Mercredi midi. Soleil radieux sur le parc du château de la Roche-sur-Foron. Endroit sélect, herbe tendre, vue imprenable sur les remparts anciens. Je pose de dos pour la photo. Jupe courte relevée. Bas noirs autofixants, dentelle haute sur mes cuisses. String fin, fesses presque nues. Mon mari clique. Parfait. Texto envoyé : « Tu viens nous rejoindre ? »
Vibration. Sa réponse fuse : « J’arrive ! » Cœur qui bat. Promiscuité promise. Nous nous asseyons dans l’herbe. Mes jambes gainées luisent. Il surgit, sourire complice. « Ta photo a dû lui plaire », glisse mon mari. « Irrésistible », répond-il en s’asseyant près de moi.
L’Approche au Parc Prestigieux
« Elle est déjà trempée », murmure-t-il à son oreille. Je rougis, sourire coquin. « Si on continue, il le sera aussi », ajoute-t-il. Rires mutins. Chaleur monte. « Allons chez nous. Au frais. Plus à l’aise. » Nous filons. Vieilles rues pavées. Près de la mairie. Immeuble bourgeois. Ascenseur étroit. Je suis coincée entre eux. Nylon frotte pantalons. Regards brûlants. « Excitant, cette promiscuité », susurré-je. Mains sur leurs bosses. Dures. Mon mari bloque l’ascenseur.
« Détrempée », gémis-je. « Vérifie », ordonne-t-il. Sa main remonte ma cuisse. Nylon soyeux, tiède. Jarretière dentelée. Peau nue. Doigt sur mon string. Enfonce entre lèvres gonflées. Cyprine coule. Autre main effleure fesses. Je cambre. Sa verge pulse sous ma paume. Il montre doigt luisant. Je saisis. Lèche goulûment ma mouille sur sa peau. Langue lente. Yeux dans les siens. Ascenseur repart. Portes s’ouvrent.
Appartement haussmannien. Sobre, chic. Tapis persan, meubles laqués. Je vire escarpins. Jupe vole. Corsage déboutonné. Soutien-gorge mauve. String assorti. Vers lui. Corps collé. Sa bosse moite. Odeur de désir. Je défais ceinture. Pantalon glisse. Mains sur ses fesses nues. T-shirt arraché. Nu en string. « Ton jouet », dit-il. « On est doux avec », réponds-je.
Mon mari caresse. Fesses cambrées. « Offre-toi. » Il part. Revient avec mes bas noirs. « Mets-les. » Jambes gainées. Nylon frais sur peau. Électrique. Position sur table. Cuisses écartées. Goutte perle de son gland. Souille string. Doigt dans raie. Bourses pleines. « Trempé. Lèche. » Ses doigts à ma bouche. Goût salé, musqué. J’aspire.

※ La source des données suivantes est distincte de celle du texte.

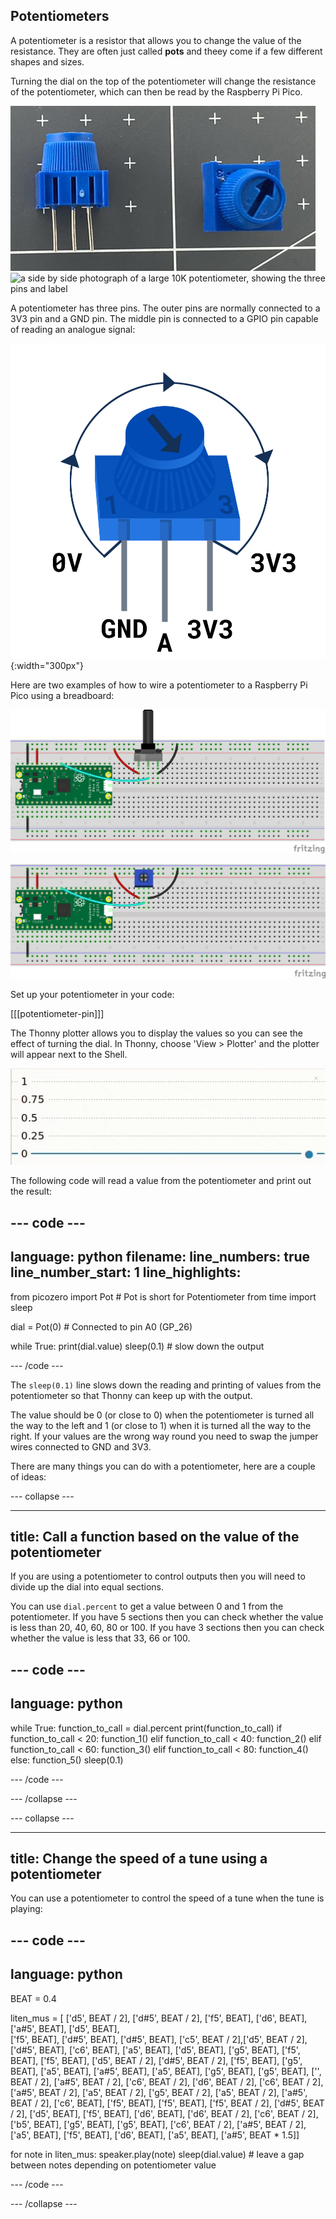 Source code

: ## Potentiometers

A potentiometer is a resistor that allows you to change the value of the resistance. They are often just called **pots** and theey come if a few different shapes and sizes.

Turning the dial on the top of the potentiometer will change the resistance of the potentiometer, which can then be read by the Raspberry Pi Pico.

![a side by side photograph of a small potentiometer, showing the three pins and the arrow on the dial](images/potentiometer.jpg)
![a side by side photograph of a large 10K potentiometer, showing the three pins and label](images/big_pot.jpg)

A potentiometer has three pins. The outer pins are normally connected to a 3V3 pin and a GND pin. The middle pin is connected to a GPIO pin capable of reading an analogue signal:

![diagram of a potentiometer with the left pin labeled GND and the right pin labeled 3V3](images/potentiometer-illustration.png){:width="300px"}

Here are two examples of how to wire a potentiometer to a Raspberry Pi Pico using a breadboard:

![A potentiometer wired to analogue pin 0 on a Raspberry Pico using a breadboard](images/pico_pot_bb.png)


![A potentiometer wired to analogue pin 0 on a Raspberry Pico using a breadboard](images/pico_pot2_bb.png)

Set up your potentiometer in your code:

[[[potentiometer-pin]]]

The Thonny plotter allows you to display the values so you can see the effect of turning the dial. In Thonny, choose 'View > Plotter' and the plotter will appear next to the Shell.

![An animated image of a line chart scrolling as new values are added.](images/thonny-plotter.gif)

The following code will read a value from the potentiometer and print out the result:

--- code ---
---
language: python
filename: 
line_numbers: true
line_number_start: 1
line_highlights: 
---
from picozero import Pot # Pot is short for Potentiometer
from time import sleep

dial = Pot(0) # Connected to pin A0 (GP_26)

while True:
    print(dial.value)
    sleep(0.1) # slow down the output

--- /code ---

The `sleep(0.1)` line slows down the reading and printing of values from the potentiometer so that Thonny can keep up with the output. 

The value should be 0 (or close to 0) when the potentiometer is turned all the way to the left and 1 (or close to 1) when it is turned all the way to the right. If your values are the wrong way round you need to swap the jumper wires connected to GND and 3V3.

There are many things you can do with a potentiometer, here are a couple of ideas:

--- collapse ---

---
title: Call a function based on the value of the potentiometer
---

If you are using a potentiometer to control outputs then you will need to divide up the dial into equal sections. 

You can use `dial.percent` to get a value between 0 and 1 from the potentiometer. If you have 5 sections then you can check whether the value is less than 20, 40, 60, 80 or 100. If you have 3 sections then you can check whether the value is less that 33, 66 or 100. 

--- code ---
---
language: python
---

while True:
    function_to_call = dial.percent
    print(function_to_call)
    if function_to_call < 20:
        function_1()
    elif function_to_call < 40:
        function_2()
    elif function_to_call < 60:
        function_3()
    elif function_to_call < 80:
        function_4()
    else:
        function_5()
    sleep(0.1) 

--- /code ---

--- /collapse ---

--- collapse ---

---
title: Change the speed of a tune using a potentiometer
---

You can use a potentiometer to control the speed of a tune when the tune is playing: 

--- code ---
---
language: python
---
BEAT = 0.4

liten_mus = [ ['d5', BEAT / 2], ['d#5', BEAT / 2], ['f5', BEAT], ['d6', BEAT], ['a#5', BEAT], ['d5', BEAT],  
              ['f5', BEAT], ['d#5', BEAT], ['d#5', BEAT], ['c5', BEAT / 2],['d5', BEAT / 2], ['d#5', BEAT], 
              ['c6', BEAT], ['a5', BEAT], ['d5', BEAT], ['g5', BEAT], ['f5', BEAT], ['f5', BEAT], ['d5', BEAT / 2],
              ['d#5', BEAT / 2], ['f5', BEAT], ['g5', BEAT], ['a5', BEAT], ['a#5', BEAT], ['a5', BEAT], ['g5', BEAT],
              ['g5', BEAT], ['', BEAT / 2], ['a#5', BEAT / 2], ['c6', BEAT / 2], ['d6', BEAT / 2], ['c6', BEAT / 2],
              ['a#5', BEAT / 2], ['a5', BEAT / 2], ['g5', BEAT / 2], ['a5', BEAT / 2], ['a#5', BEAT / 2], ['c6', BEAT],
              ['f5', BEAT], ['f5', BEAT], ['f5', BEAT / 2], ['d#5', BEAT / 2], ['d5', BEAT], ['f5', BEAT], ['d6', BEAT],
              ['d6', BEAT / 2], ['c6', BEAT / 2], ['b5', BEAT], ['g5', BEAT], ['g5', BEAT], ['c6', BEAT / 2],
              ['a#5', BEAT / 2], ['a5', BEAT], ['f5', BEAT], ['d6', BEAT], ['a5', BEAT], ['a#5', BEAT * 1.5]]

for note in liten_mus:
        speaker.play(note) 
        sleep(dial.value) # leave a gap between notes depending on potentiometer value

--- /code ---

--- /collapse ---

L’Explosion dans l’Appartement Élégant
Seins nus. Tétons durs. Son string arraché. Bite raide. Mon mari exhibe la sienne. « Lape ton string, chienne. » Langue sur tissu poisseux. Sel âcre. Elle goutte encore. Je m’agenouille. Branle. Essuie gland sur mes seins. Nylon frotte queue. Il jouit. Giclées chaudes. Badigeonne poitrine. Mon mari se branle.
« Nettoie. » Sur table. Dos cambré. Langue sur sperme tiède. Salé, gluant. Il lèche. Mari à ma bouche. Fellation profonde. Gorge pleine. Sa main sous string. Clito dur. Doigt en chatte. Trempée. Je jouis. Cris étouffés. Mari explose. Sperme avalé.
Horloge. « T’es en retard. » Il s’habille. Bas ôtés. String moite. Fuite rapide. Texto : « Super. Surpris moi-même. » Appel. « T’étais parfait. Soumis exquis. Tests HIV ? » Accord. Frustrée sans lécher librement.
Soir. À mon mari : « Sympas, ces Rochois. » Sourire complice. Retour au calme feutré. Robe soie glisse sur peau. Bijoux scintillent. Disparue dans l’ombre élite. Privilège charnel intact.